TASK BRIEF
Your answer should be a number only: the count of lines in the following entries that contain "properties".

============================================================

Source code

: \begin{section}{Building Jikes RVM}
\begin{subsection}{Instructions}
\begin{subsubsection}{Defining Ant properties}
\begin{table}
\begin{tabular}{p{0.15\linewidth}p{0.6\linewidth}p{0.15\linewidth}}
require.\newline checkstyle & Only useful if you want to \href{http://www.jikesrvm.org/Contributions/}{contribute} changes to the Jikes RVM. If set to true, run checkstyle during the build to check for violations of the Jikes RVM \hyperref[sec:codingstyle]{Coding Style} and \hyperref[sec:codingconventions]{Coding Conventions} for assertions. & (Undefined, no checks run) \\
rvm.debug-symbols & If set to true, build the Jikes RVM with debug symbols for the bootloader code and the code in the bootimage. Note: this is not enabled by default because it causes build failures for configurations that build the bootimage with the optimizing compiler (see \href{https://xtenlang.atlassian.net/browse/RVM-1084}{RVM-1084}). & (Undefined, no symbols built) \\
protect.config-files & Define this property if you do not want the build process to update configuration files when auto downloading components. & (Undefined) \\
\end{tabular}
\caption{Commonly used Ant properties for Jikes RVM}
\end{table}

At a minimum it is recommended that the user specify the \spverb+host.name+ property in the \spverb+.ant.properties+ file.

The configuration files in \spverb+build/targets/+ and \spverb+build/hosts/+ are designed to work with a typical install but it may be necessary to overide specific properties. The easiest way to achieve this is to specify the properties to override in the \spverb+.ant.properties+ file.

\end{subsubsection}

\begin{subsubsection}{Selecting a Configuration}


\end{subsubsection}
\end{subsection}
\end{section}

============================================================

WRITTEN SOLUTION
4